## Task to carry out
Each of the lines below must be written out exactly as shown.

_ _ _ _ _ _ _

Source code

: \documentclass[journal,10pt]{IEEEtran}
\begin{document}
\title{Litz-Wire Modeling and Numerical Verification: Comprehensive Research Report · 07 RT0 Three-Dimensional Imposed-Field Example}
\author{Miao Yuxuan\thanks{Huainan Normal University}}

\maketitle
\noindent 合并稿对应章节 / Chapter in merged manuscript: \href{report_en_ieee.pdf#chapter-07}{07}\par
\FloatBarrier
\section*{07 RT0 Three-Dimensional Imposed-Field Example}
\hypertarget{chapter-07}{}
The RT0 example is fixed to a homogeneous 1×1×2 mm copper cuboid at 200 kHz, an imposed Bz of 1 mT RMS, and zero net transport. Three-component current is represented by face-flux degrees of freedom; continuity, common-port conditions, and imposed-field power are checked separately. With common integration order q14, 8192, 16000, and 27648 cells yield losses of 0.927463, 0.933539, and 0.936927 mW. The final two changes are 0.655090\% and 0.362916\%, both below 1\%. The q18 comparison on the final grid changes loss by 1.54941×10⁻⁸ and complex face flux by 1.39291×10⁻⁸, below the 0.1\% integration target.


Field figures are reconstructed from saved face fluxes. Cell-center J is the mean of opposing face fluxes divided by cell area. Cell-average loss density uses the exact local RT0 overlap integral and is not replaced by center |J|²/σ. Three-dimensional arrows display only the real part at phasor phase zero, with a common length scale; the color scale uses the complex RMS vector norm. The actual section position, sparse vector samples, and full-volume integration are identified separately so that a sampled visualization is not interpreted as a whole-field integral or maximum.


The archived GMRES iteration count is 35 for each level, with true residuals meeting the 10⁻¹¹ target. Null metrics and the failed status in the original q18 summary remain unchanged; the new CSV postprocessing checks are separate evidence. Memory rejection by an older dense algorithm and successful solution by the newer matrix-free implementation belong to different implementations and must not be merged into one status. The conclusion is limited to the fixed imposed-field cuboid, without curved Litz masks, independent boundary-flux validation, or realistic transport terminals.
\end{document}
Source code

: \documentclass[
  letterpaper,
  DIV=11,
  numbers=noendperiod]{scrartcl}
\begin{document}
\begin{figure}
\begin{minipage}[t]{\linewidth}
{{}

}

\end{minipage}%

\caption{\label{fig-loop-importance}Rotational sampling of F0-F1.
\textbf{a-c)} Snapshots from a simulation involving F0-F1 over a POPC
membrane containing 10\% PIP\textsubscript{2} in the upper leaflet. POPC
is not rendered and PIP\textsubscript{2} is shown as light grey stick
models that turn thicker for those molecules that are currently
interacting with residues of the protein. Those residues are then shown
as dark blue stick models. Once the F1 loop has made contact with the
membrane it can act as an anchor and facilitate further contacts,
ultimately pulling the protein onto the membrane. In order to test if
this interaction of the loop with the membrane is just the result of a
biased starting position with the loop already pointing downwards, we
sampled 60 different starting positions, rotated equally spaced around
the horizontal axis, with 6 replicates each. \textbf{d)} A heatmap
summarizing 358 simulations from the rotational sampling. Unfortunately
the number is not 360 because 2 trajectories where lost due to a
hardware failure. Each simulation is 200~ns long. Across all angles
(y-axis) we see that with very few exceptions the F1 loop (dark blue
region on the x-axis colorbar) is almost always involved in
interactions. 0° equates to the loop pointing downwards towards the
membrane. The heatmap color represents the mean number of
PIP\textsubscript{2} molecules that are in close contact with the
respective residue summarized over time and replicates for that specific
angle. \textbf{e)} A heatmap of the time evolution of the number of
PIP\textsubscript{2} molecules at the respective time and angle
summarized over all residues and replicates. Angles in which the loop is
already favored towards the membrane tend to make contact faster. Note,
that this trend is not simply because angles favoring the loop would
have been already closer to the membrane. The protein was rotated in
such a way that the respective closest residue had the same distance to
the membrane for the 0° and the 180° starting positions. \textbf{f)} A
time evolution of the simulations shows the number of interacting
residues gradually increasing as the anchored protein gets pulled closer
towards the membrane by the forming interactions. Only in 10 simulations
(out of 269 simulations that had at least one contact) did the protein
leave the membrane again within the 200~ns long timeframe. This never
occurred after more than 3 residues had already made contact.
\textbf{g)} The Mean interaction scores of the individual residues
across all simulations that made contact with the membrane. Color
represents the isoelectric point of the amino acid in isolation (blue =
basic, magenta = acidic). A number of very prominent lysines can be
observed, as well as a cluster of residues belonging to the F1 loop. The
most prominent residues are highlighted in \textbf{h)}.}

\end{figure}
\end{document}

_ _ _ _ _ _ _

## Written reply
Source code

: \documentclass[journal,10pt]{IEEEtran}
\begin{document}
\title{Litz-Wire Modeling and Numerical Verification: Comprehensive Research Report · 07 RT0 Three-Dimensional Imposed-Field Example}
\author{Miao Yuxuan\thanks{Huainan Normal University}}

\maketitle
\noindent 合并稿对应章节 / Chapter in merged manuscript: \href{report_en_ieee.pdf#chapter-07}{07}\par
\FloatBarrier
\section*{07 RT0 Three-Dimensional Imposed-Field Example}
\hypertarget{chapter-07}{}
The RT0 example is fixed to a homogeneous 1×1×2 mm copper cuboid at 200 kHz, an imposed Bz of 1 mT RMS, and zero net transport. Three-component current is represented by face-flux degrees of freedom; continuity, common-port conditions, and imposed-field power are checked separately. With common integration order q14, 8192, 16000, and 27648 cells yield losses of 0.927463, 0.933539, and 0.936927 mW. The final two changes are 0.655090\% and 0.362916\%, both below 1\%. The q18 comparison on the final grid changes loss by 1.54941×10⁻⁸ and complex face flux by 1.39291×10⁻⁸, below the 0.1\% integration target.


Field figures are reconstructed from saved face fluxes. Cell-center J is the mean of opposing face fluxes divided by cell area. Cell-average loss density uses the exact local RT0 overlap integral and is not replaced by center |J|²/σ. Three-dimensional arrows display only the real part at phasor phase zero, with a common length scale; the color scale uses the complex RMS vector norm. The actual section position, sparse vector samples, and full-volume integration are identified separately so that a sampled visualization is not interpreted as a whole-field integral or maximum.


The archived GMRES iteration count is 35 for each level, with true residuals meeting the 10⁻¹¹ target. Null metrics and the failed status in the original q18 summary remain unchanged; the new CSV postprocessing checks are separate evidence. Memory rejection by an older dense algorithm and successful solution by the newer matrix-free implementation belong to different implementations and must not be merged into one status. The conclusion is limited to the fixed imposed-field cuboid, without curved Litz masks, independent boundary-flux validation, or realistic transport terminals.
\end{document}
Source code

: \documentclass[
  letterpaper,
  DIV=11,
  numbers=noendperiod]{scrartcl}
\begin{document}
\begin{figure}
\begin{minipage}[t]{\linewidth}
{{}

}

\end{minipage}%

\caption{\label{fig-loop-importance}Rotational sampling of F0-F1.
\textbf{a-c)} Snapshots from a simulation involving F0-F1 over a POPC
membrane containing 10\% PIP\textsubscript{2} in the upper leaflet. POPC
is not rendered and PIP\textsubscript{2} is shown as light grey stick
models that turn thicker for those molecules that are currently
interacting with residues of the protein. Those residues are then shown
as dark blue stick models. Once the F1 loop has made contact with the
membrane it can act as an anchor and facilitate further contacts,
ultimately pulling the protein onto the membrane. In order to test if
this interaction of the loop with the membrane is just the result of a
biased starting position with the loop already pointing downwards, we
sampled 60 different starting positions, rotated equally spaced around
the horizontal axis, with 6 replicates each. \textbf{d)} A heatmap
summarizing 358 simulations from the rotational sampling. Unfortunately
the number is not 360 because 2 trajectories where lost due to a
hardware failure. Each simulation is 200~ns long. Across all angles
(y-axis) we see that with very few exceptions the F1 loop (dark blue
region on the x-axis colorbar) is almost always involved in
interactions. 0° equates to the loop pointing downwards towards the
membrane. The heatmap color represents the mean number of
PIP\textsubscript{2} molecules that are in close contact with the
respective residue summarized over time and replicates for that specific
angle. \textbf{e)} A heatmap of the time evolution of the number of
PIP\textsubscript{2} molecules at the respective time and angle
summarized over all residues and replicates. Angles in which the loop is
already favored towards the membrane tend to make contact faster. Note,
that this trend is not simply because angles favoring the loop would
have been already closer to the membrane. The protein was rotated in
such a way that the respective closest residue had the same distance to
the membrane for the 0° and the 180° starting positions. \textbf{f)} A
time evolution of the simulations shows the number of interacting
residues gradually increasing as the anchored protein gets pulled closer
towards the membrane by the forming interactions. Only in 10 simulations
(out of 269 simulations that had at least one contact) did the protein
leave the membrane again within the 200~ns long timeframe. This never
occurred after more than 3 residues had already made contact.
\textbf{g)} The Mean interaction scores of the individual residues
across all simulations that made contact with the membrane. Color
represents the isoelectric point of the amino acid in isolation (blue =
basic, magenta = acidic). A number of very prominent lysines can be
observed, as well as a cluster of residues belonging to the F1 loop. The
most prominent residues are highlighted in \textbf{h)}.}

\end{figure}
\end{document}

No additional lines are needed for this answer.